Most of these factors are man-made, and have produced a remarkable new milieu referred to as "the global mixing bowl," in which microbes have much greater opportunities to create new niches, cross species boundaries, travel worldwide very quickly and establish new beachheads in the populations of people and animals. They are also invading our environment, where they are being uniquely maintained in nature outside of living hosts.
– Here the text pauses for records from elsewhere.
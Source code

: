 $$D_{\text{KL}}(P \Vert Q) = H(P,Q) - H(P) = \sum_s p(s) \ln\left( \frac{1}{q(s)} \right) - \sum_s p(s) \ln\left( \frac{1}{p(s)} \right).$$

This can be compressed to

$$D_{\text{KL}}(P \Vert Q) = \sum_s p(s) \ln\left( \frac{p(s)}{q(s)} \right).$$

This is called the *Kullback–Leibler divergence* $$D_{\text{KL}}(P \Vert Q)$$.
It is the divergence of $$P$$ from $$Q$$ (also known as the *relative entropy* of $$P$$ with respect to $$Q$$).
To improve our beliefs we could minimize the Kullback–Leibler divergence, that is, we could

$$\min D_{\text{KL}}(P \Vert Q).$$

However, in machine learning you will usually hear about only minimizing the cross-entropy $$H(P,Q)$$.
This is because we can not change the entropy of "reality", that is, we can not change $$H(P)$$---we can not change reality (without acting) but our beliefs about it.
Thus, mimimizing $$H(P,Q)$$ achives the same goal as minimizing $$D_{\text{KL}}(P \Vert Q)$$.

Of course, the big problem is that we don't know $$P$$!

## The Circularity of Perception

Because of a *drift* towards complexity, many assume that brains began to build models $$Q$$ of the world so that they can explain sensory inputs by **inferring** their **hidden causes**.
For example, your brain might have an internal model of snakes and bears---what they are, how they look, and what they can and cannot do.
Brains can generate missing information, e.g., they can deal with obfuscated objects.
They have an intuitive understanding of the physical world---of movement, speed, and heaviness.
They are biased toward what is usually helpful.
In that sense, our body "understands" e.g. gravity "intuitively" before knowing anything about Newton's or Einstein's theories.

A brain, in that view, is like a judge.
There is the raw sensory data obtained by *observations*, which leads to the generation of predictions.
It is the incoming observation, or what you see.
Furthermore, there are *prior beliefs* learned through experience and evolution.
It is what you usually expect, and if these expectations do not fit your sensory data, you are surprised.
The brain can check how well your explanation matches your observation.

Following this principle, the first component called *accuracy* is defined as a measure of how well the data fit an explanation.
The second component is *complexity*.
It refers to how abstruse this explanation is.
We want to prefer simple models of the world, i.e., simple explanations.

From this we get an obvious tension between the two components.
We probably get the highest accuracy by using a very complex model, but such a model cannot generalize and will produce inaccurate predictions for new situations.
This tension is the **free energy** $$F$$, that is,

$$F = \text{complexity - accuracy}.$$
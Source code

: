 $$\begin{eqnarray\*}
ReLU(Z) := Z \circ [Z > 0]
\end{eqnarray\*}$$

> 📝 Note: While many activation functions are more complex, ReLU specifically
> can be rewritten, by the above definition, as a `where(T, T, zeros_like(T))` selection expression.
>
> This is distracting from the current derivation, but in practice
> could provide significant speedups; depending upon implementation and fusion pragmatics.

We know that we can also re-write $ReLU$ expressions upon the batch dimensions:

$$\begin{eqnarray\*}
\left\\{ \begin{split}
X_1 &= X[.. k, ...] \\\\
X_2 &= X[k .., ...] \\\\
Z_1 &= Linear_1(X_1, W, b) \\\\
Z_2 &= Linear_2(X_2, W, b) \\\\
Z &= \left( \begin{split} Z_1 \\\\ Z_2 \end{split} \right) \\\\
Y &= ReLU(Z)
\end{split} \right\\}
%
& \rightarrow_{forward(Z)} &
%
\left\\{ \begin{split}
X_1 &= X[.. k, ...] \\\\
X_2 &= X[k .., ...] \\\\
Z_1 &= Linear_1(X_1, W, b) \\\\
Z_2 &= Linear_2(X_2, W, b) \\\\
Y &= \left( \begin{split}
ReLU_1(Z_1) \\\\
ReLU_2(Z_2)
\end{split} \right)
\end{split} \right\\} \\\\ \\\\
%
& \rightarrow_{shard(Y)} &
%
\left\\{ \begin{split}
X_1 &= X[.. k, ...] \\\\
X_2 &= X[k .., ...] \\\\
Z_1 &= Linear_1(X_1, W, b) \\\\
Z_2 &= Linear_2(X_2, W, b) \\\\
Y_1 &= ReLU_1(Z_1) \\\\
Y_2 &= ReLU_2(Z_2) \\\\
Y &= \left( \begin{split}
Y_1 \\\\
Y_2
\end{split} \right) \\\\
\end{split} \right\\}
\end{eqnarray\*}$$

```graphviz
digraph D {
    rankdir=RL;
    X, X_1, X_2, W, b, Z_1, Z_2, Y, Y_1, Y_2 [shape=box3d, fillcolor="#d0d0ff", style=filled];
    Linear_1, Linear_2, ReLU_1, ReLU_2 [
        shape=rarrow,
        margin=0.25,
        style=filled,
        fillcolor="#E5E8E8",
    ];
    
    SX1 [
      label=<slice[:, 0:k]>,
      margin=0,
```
The convergence of these domains is creating threats to the health of all three.

Threats to animal and human domains

Numerous examples point to the critical need to address these threats, including:

  • The spread of HIV-AIDS, a zoonotic disease with its origin in non-human primates, which has had a severe impact on life expectancy and human health, especially in Africa.10

  • The incursion of West Nile Virus in 1999, and SARS and monkeypox in the US in 2003—although none of these had ever been found in the Western Hemisphere in prior years.

  • The infection of over 1.5 million individuals in the US by West Nile Virus, as well as countless horses and birds, permanently changed the landscape of human and animal medicine in this country.

  • The emergence of Bovine Spongiform Encephalopathy (BSE), now recognized as a disease produced by an aberrant protein, has changed the standards of global agricultural trade as well as how cattle are fed. This disease is also recognized as a food-borne human pathogen producing new variant Creutzfeld-Jakob Disease (VCJD) in humans.

  • The incidence in livestock of the highly contagious Foot and Mouth Disease (FMD). Trade consequences from an FMD introduction into the United States include projected losses at more than $37 Billion to the US economy.b While it is typically not associated with human disease, the psychological consequences of introduction of FMD in the US could range from food safety fears by the public, to severe distress of livestock producers and other areas impacted directly or indirectly by an outbreak.

  • Some disease conditions that affect only animals still have wide consequences on human health. For example, while Porcine Reproductive and Respiratory Syndrome (PRRS) affects only swine, the vast number of swine deaths caused by PRRS outbreaks has had major consequences on the food supply chain and on the economies of swine-producing countries.11

  • The major decline in amphibian population worldwide being caused by the fungal disease chytridiomycosis that is threatening biodiversity and ecosystem sustainability.

  • The death each year of 1.5 million people, mostly of whom are children, from diarrheal diseases—many of which are transmitted through water-borne and food-borne sources.

The words of Dr. Gro Harlem Brundtland, former director of the World Health Organization (WHO), were indeed prophetic. In her speech12 at the United Nations Global Leadership Awards on April 19, 2001, she stated that in a modern world, bacteria and viruses travel almost as fast as money. With globalization, a single microbial sea washes over all humankind and there are no health sanctions.12 In actuality, that sea washes not over just all humankind, but also across all animal and environmental domains.

Beyond infectious diseases, it is important to note that "noncommunicable" conditions and risks are crossing species and adversely affecting both animal and human health. Examples include obesity and exposure to secondhand tobacco smoke among pets, pet-owners, and their children.

There is nothing on the horizon to suggest that any of these factors are abating. In fact, these factors are likely to accelerate in intensity and complexity, and will surely create consequences and implications of unprecedented scope and scale and global economic devastation much greater than any previous time in history. By adopting the tenets of One Health, we can devise integrated strategies to control that sea and prevent these threats from crossing domains.

 
b. Newcomb J. Economic analysis of impacts of Avian Influenza, SARS, FMD and other infectious disease outbreaks (workshop presentation). Beyond Zoonoses: One World–One Health, Bangkok, Thailand, November 2004.